David's Archives
We gain insights into the creation of personal archives from a variety of perspectives. Ken Dornstein, in his assessment of his brother David’s life, snuffed out in the explosion of Pan Am Flight 103 over Lockerbie, Scotland in late 1988, has ample occasion to comment on David’s personal archives. David Dornstein was not a typical compiler of personal archives; desiring to become a writer, he compiled notebooks, wrote diaries, and send lengthy letters, at various times in his brief life indicating that he wanted to write down everything he saw, experienced, and thought about. His brother digs into these voluminous documents first in order to write a book about David and then to reflect on his struggles to write such a book and to make any sense of this short life.

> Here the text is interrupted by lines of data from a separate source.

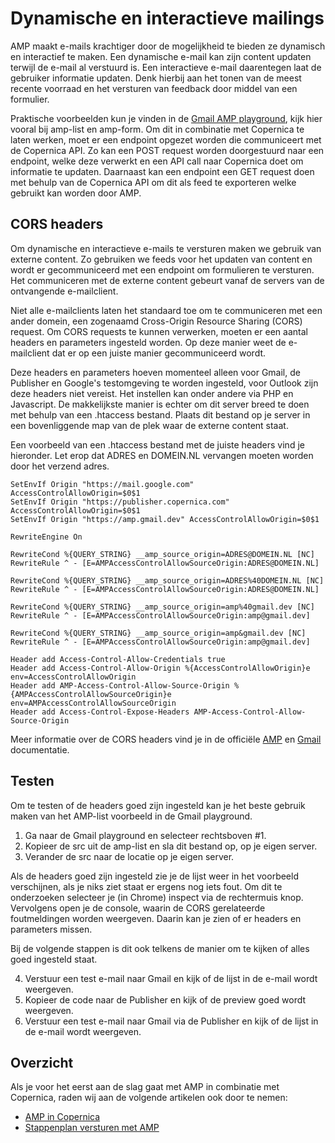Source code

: # Dynamische en interactieve mailings
AMP maakt e-mails krachtiger door de mogelijkheid te bieden ze dynamisch en interactief te maken. Een dynamische e-mail kan zijn content updaten terwijl de e-mail al verstuurd is. Een interactieve e-mail daarentegen laat de gebruiker informatie updaten. Denk hierbij aan het tonen van de meest recente voorraad en het versturen van feedback door middel van een formulier.

Praktische voorbeelden kun je vinden in de [Gmail AMP playground](https://amp.gmail.dev/playground/), kijk hier vooral bij amp-list en amp-form. Om dit in combinatie met Copernica te laten werken, moet er een endpoint opgezet worden die communiceert met de Copernica API. Zo kan een POST request worden doorgestuurd naar een endpoint, welke deze verwerkt en een API call naar Copernica doet om informatie te updaten. Daarnaast kan een endpoint een GET request doen met behulp van de Copernica API om dit als feed te exporteren welke gebruikt kan worden door AMP.

## CORS headers
Om dynamische en interactieve e-mails te versturen maken we gebruik van externe content. Zo gebruiken we feeds voor het updaten van content en wordt er gecommuniceerd met een endpoint om formulieren te versturen. Het communiceren met de externe content gebeurt vanaf de servers van de ontvangende e-mailclient.

Niet alle e-mailclients laten het standaard toe om te communiceren met een ander domein, een zogenaamd Cross-Origin Resource Sharing (CORS) request. Om CORS requests te kunnen verwerken, moeten er een aantal headers en parameters ingesteld worden. Op deze manier weet de e-mailclient dat er op een juiste manier gecommuniceerd wordt. 

Deze headers en parameters hoeven momenteel alleen voor Gmail, de Publisher en Google's testomgeving te worden ingesteld, voor Outlook zijn deze headers niet vereist. Het instellen kan onder andere via PHP en Javascript. De makkelijkste manier is echter om dit server breed te doen met behulp van een .htaccess bestand. Plaats dit bestand op je server in een bovenliggende map van de plek waar de externe content staat.

Een voorbeeld van een .htaccess bestand met de juiste headers vind je hieronder. Let erop dat ADRES en DOMEIN.NL vervangen moeten worden door het verzend adres.

```
SetEnvIf Origin "https://mail.google.com" AccessControlAllowOrigin=$0$1
SetEnvIf Origin "https://publisher.copernica.com" AccessControlAllowOrigin=$0$1
SetEnvIf Origin "https://amp.gmail.dev" AccessControlAllowOrigin=$0$1

RewriteEngine On

RewriteCond %{QUERY_STRING} __amp_source_origin=ADRES@DOMEIN.NL [NC]
RewriteRule ^ - [E=AMPAccessControlAllowSourceOrigin:ADRES@DOMEIN.NL]

RewriteCond %{QUERY_STRING} __amp_source_origin=ADRES%40DOMEIN.NL [NC]
RewriteRule ^ - [E=AMPAccessControlAllowSourceOrigin:ADRES@DOMEIN.NL]

RewriteCond %{QUERY_STRING} __amp_source_origin=amp%40gmail.dev [NC]
RewriteRule ^ - [E=AMPAccessControlAllowSourceOrigin:amp@gmail.dev]

RewriteCond %{QUERY_STRING} __amp_source_origin=amp&gmail.dev [NC]
RewriteRule ^ - [E=AMPAccessControlAllowSourceOrigin:amp@gmail.dev]

Header add Access-Control-Allow-Credentials true
Header add Access-Control-Allow-Origin %{AccessControlAllowOrigin}e env=AccessControlAllowOrigin
Header add AMP-Access-Control-Allow-Source-Origin %{AMPAccessControlAllowSourceOrigin}e env=AMPAccessControlAllowSourceOrigin
Header add Access-Control-Expose-Headers AMP-Access-Control-Allow-Source-Origin
```

Meer informatie over de CORS headers vind je in de officiële [AMP](https://amp.dev/documentation/guides-and-tutorials/learn/amp-caches-and-cors/amp-cors-requests/) en [Gmail](https://developers.google.com/gmail/ampemail/security-requirements) documentatie.

## Testen
Om te testen of de headers goed zijn ingesteld kan je het beste gebruik maken van het AMP-list voorbeeld in de Gmail playground.

1. Ga naar de Gmail playground en selecteer rechtsboven <amp-list> #1.
2. Kopieer de src uit de amp-list en sla dit bestand op, op je eigen server.
3. Verander de src naar de locatie op je eigen server.

Als de headers goed zijn ingesteld zie je de lijst weer in het voorbeeld verschijnen, als je niks ziet staat er ergens nog iets fout. Om dit te onderzoeken selecteer je (in Chrome) inspect via de rechtermuis knop. Vervolgens open je de console, waarin de CORS gerelateerde foutmeldingen worden weergeven. Daarin kan je zien of er headers en parameters missen.

Bij de volgende stappen is dit ook telkens de manier om te kijken of alles goed ingesteld staat.

4. Verstuur een test e-mail naar Gmail en kijk of de lijst in de e-mail wordt weergeven.
5. Kopieer de code naar de Publisher en kijk of de preview goed wordt weergeven.
6. Verstuur een test e-mail naar Gmail via de Publisher en kijk of de lijst in de e-mail wordt weergeven.

## Overzicht
Als je voor het eerst aan de slag gaat met AMP in combinatie met Copernica, raden wij aan de volgende artikelen ook door te nemen:
* [AMP in Copernica](./amp-mailing)
* [Stappenplan versturen met AMP](./amp-how-to-send)



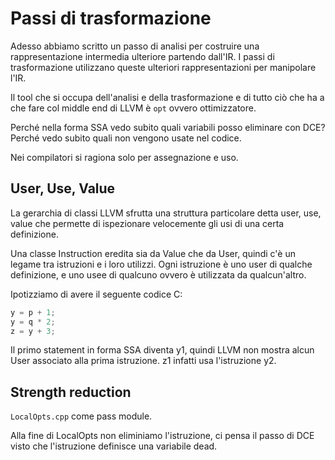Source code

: # Passi di trasformazione

Adesso abbiamo scritto un passo di analisi per costruire una rappresentazione intermedia ulteriore partendo dall'IR.
I passi di trasformazione utilizzano queste ulteriori rappresentazioni per manipolare l'IR.

Il tool che si occupa dell'analisi e della trasformazione e di tutto ciò che ha a che fare col middle end di LLVM è
`opt` ovvero ottimizzatore.

Perché nella forma SSA vedo subito quali variabili posso eliminare con DCE? Perché vedo subito quali non vengono usate
nel codice.

Nei compilatori si ragiona solo per assegnazione e uso.

## User, Use, Value

La gerarchia di classi LLVM sfrutta una struttura particolare detta user, use, value che permette di ispezionare velocemente
gli usi di una certa definizione.

Una classe Instruction eredita sia da Value che da User, quindi c'è un legame tra istruzioni e i loro utilizzi.
Ogni istruzione è uno user di qualche definizione, e uno usee di qualcuno ovvero è utilizzata da qualcun'altro.

Ipotizziamo di avere il seguente codice C:

```c
y = p + 1;
y = q * 2;
z = y + 3;
```

Il primo statement in forma SSA diventa y1, quindi LLVM non mostra alcun User associato alla prima istruzione. z1
infatti usa l'istruzione y2.

## Strength reduction

`LocalOpts.cpp` come pass module.

Alla fine di LocalOpts non eliminiamo l'istruzione, ci pensa il passo di DCE visto che l'istruzione definisce una
variabile dead.
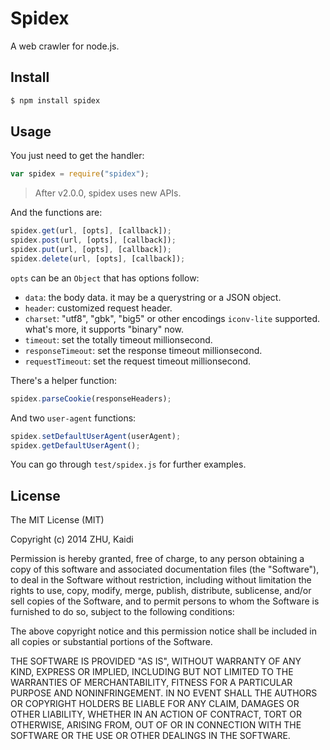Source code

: Spidex
======

A web crawler for node.js.

Install
-------

```sh
$ npm install spidex
```

Usage
-----

You just need to get the handler:

```javascript
var spidex = require("spidex");
```

> After v2.0.0, spidex uses new APIs.

And the functions are:

```javascript
spidex.get(url, [opts], [callback]);
spidex.post(url, [opts], [callback]);
spidex.put(url, [opts], [callback]);
spidex.delete(url, [opts], [callback]);
```

`opts` can be an `Object` that has options follow:

+ `data`: the body data. it may be a querystring or a JSON object.
+ `header`: customized request header.
+ `charset`: "utf8", "gbk", "big5" or other encodings `iconv-lite` supported. what's more, it supports "binary" now.
+ `timeout`: set the totally timeout millionsecond.
+ `responseTimeout`: set the response timeout millionsecond.
+ `requestTimeout`: set the request timeout millionsecond.

There's a helper function:

```javascript
spidex.parseCookie(responseHeaders);
```

And two `user-agent` functions:

```javascript
spidex.setDefaultUserAgent(userAgent);
spidex.getDefaultUserAgent();
```

You can go through `test/spidex.js` for further examples.

License
-------

The MIT License (MIT)

Copyright (c) 2014 ZHU, Kaidi

Permission is hereby granted, free of charge, to any person obtaining a copy of
this software and associated documentation files (the "Software"), to deal in
the Software without restriction, including without limitation the rights to
use, copy, modify, merge, publish, distribute, sublicense, and/or sell copies of
the Software, and to permit persons to whom the Software is furnished to do so,
subject to the following conditions:

The above copyright notice and this permission notice shall be included in all
copies or substantial portions of the Software.

THE SOFTWARE IS PROVIDED "AS IS", WITHOUT WARRANTY OF ANY KIND, EXPRESS OR
IMPLIED, INCLUDING BUT NOT LIMITED TO THE WARRANTIES OF MERCHANTABILITY, FITNESS
FOR A PARTICULAR PURPOSE AND NONINFRINGEMENT. IN NO EVENT SHALL THE AUTHORS OR
COPYRIGHT HOLDERS BE LIABLE FOR ANY CLAIM, DAMAGES OR OTHER LIABILITY, WHETHER
IN AN ACTION OF CONTRACT, TORT OR OTHERWISE, ARISING FROM, OUT OF OR IN
CONNECTION WITH THE SOFTWARE OR THE USE OR OTHER DEALINGS IN THE SOFTWARE.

Throughout Ken Dornstein’s The Boy Who Fell Out of the Sky: A True Story (New York: Vintage Books, 2007) we gain a sense of his brother’s creation of his own archives. “David had filled a great cardboard box with his notebooks and manuscripts,” his brother recounts. “He labeled it in thick Magic Marker: THE DAVE ARCHIVES” (p. 10). We see how Ken visualized his “literary estate,” “believing that a tragic early death would ensure his literary greatness. He wrote notes on in the margins of his notebooks ‘for the biographer’; he instructed his correspondents to ‘save this letter or you’ll be sorry.’ He imagined scholars trying to figure out the riddle of his life in light of his untimely death. He suggested topics for graduate student theses. . . . He pictured his friends poring over his pages to see what he had been working on all of those years, to look for their own names if nothing else” (p. 13). At one point David began to “keep a meticulous record of his artistic coming-to-be, a portrait of the artist as a young man, all the more interesting, he thought, for being written by the young man himself as his youth was actually unfolding” (p. 81). Perhaps these are indicators that writers, even failed ones, are not only self-conscious of their craft but are very aware of the need to produce their own literary estate in their manuscripts, correspondence, notes, and ephemera.
Dornstein reveals other characteristics of his brother’s personal papers, aspects that many archivists can relate to from their own work. For example, “In his letters, David had a habit of enclosing artifacts from his life, found objects, things lying around at the time he sealed the envelope: a box of cigarettes to show what he was smoking, clippings from the local newspapers to show what he was reading, condom wrappers, manufacturers’ inserts from spermicidal jellies” (p. 54). Archivists often have found such items and even more bizarre objects; I once found parts of a shattered collarbone in a letter describing a sailor’s wounds in the naval battle on Lake Erie during the War of 1812.
The author describes his struggles to make sense of his late brother’s papers, resolving a number of times to finish working through them, write his story, and “then put this stuff away for good” (p. 239). As Ken Dornstein candidly reveals this book is as much about himself as it is about his brother. He concludes the book with a letter to his brother, writing that “In some ways this whole project has been a struggle to get back to the present from wherever it was that I blasted off to after you died – a fall to earth just like yours, but with hope and possibility opening up as I near the ground, not closing off for good. I feel like I’ve been scratching and clawing my way back for years and I’m almost there” (p. 324). David’s archives provide the means for Ken to finish up with the death of his brother, and in his descriptions of reading the papers and musing over their eccentricities, we also discover something about why individuals and families hold onto old documents. They are markers, clues, signposts to the past, and they are the best we have as windows into our own past and a road to understanding that past.